Hi, I’m Mikeal, I created PouchDB. After a year or so I handed that project off to some great maintainers that made it much better as I had grown a little skeptical of the replication model and wanted to pursue some alternatives.
It’s been about 10 years, much longer than I thought it would take, but I have a young project that finally realizes the ideas I had back then.
Sometime after PouchDB was created I realized that it just wasn’t going to work to replicate a whole database to every client. In fact, even a view of the database wasn’t going to work, because the developer isn’t in a position to really understand the replication profile of every user on all of their devices, you need a model that has partial, or more accurately “selective” replication based on what the application accesses in real time.
I became convinced that the right primitives were already present in git: merkle trees. Unfortunately, git did a very poor job of surfacing those primitives for general use and I wasn’t having much luck finding the right approach myself.
Shortly after joining Protocol Labs I realized they had already figured this out in a project called IPLD. Not long after that, I started leading the IPLD project/team and then putting together my ideal database whenever I found a free moment.

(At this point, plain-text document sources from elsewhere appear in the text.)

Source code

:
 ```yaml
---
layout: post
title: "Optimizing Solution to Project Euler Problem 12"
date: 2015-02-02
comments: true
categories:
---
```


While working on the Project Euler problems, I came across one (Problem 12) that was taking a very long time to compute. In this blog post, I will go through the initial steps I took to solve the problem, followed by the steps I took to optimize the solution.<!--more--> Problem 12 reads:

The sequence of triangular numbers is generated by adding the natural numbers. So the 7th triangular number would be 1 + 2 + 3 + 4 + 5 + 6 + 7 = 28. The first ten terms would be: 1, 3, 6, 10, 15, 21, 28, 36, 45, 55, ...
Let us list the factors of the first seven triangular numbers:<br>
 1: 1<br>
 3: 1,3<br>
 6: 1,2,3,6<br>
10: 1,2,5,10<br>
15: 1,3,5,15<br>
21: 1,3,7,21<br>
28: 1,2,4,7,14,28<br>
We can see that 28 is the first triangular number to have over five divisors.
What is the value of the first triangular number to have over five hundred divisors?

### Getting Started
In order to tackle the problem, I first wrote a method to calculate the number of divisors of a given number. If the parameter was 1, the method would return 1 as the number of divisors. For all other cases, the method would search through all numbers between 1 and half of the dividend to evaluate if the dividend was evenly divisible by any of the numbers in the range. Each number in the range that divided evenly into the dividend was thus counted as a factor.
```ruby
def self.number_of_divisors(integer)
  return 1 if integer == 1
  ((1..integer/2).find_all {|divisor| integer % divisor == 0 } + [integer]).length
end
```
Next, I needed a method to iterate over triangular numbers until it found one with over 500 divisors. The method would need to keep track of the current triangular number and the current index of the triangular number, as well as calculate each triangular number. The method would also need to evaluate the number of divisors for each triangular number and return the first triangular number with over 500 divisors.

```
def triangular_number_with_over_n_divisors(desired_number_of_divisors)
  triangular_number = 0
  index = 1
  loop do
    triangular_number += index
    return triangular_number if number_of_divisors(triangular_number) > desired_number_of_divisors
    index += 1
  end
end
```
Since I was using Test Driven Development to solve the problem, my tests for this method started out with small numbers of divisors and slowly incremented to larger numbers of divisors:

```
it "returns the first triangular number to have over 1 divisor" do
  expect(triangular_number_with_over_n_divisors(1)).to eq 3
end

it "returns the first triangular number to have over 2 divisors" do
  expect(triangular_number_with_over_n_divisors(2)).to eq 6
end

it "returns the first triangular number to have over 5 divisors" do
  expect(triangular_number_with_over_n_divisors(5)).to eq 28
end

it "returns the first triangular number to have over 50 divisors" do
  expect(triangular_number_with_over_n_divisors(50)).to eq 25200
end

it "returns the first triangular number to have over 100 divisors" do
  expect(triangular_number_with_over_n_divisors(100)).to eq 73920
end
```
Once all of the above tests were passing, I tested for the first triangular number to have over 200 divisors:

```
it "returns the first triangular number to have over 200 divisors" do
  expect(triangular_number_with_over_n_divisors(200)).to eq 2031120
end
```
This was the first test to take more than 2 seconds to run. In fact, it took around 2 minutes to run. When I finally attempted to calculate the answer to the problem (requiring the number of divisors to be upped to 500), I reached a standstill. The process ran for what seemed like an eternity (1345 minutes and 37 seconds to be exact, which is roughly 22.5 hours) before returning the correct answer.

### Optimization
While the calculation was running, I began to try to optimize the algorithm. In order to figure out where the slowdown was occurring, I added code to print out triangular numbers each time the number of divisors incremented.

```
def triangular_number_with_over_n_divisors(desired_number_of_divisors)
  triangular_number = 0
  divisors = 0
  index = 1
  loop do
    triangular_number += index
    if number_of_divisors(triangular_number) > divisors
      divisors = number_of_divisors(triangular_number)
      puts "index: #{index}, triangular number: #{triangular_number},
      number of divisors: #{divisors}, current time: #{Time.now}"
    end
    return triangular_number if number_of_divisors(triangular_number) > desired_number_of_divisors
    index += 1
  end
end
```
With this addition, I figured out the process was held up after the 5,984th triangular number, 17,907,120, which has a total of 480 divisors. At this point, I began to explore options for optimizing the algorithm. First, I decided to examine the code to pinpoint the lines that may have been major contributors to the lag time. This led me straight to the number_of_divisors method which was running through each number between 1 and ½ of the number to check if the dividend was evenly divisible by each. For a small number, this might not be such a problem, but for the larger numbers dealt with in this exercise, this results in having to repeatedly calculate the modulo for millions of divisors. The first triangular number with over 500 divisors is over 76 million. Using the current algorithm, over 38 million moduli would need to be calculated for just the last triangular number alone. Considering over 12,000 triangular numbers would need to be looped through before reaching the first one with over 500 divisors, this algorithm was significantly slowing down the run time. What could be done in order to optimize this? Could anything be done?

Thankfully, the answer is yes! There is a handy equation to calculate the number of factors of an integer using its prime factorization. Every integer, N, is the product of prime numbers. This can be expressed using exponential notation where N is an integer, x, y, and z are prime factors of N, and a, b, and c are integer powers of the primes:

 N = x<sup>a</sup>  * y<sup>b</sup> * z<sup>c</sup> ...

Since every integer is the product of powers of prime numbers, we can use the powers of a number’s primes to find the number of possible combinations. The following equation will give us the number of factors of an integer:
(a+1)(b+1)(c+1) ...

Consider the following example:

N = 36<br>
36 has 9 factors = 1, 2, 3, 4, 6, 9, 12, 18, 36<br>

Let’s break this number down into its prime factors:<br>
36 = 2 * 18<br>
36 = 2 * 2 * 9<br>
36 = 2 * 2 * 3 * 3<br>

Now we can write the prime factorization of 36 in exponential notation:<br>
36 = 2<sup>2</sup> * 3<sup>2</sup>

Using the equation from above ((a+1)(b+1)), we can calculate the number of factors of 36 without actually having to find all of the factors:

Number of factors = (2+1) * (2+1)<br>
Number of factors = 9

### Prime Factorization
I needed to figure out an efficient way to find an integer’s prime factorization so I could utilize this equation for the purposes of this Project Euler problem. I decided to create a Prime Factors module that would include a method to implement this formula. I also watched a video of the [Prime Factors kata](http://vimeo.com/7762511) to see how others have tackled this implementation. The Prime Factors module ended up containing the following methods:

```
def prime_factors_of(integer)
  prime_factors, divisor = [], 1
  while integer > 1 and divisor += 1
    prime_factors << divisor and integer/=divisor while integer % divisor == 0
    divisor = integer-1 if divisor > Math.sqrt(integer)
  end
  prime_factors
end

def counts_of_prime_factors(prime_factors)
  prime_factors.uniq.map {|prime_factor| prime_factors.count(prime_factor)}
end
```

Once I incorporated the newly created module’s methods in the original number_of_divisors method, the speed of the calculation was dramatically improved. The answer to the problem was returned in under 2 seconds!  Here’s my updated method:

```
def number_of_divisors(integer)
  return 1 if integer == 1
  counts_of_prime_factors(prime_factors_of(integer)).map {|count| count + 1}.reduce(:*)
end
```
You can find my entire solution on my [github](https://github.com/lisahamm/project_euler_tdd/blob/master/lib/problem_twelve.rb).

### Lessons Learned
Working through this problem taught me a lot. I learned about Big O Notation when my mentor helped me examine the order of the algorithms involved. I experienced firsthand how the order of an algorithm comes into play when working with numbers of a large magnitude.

It’s very young, lots of missing features, still working on some better data-structures for indexing, but it is very much a database that replicates the way git does and approaches indexing over a primary store the way CouchDB does, but there’s a lot more too.
With these primitives we can easily nest databases inside of other databases (and create unified indexes over them) and we can easily extend the data types in the database to user provided types. Using some of these features it already supports streams of binary data, databases in databases, and linking between pieces of data.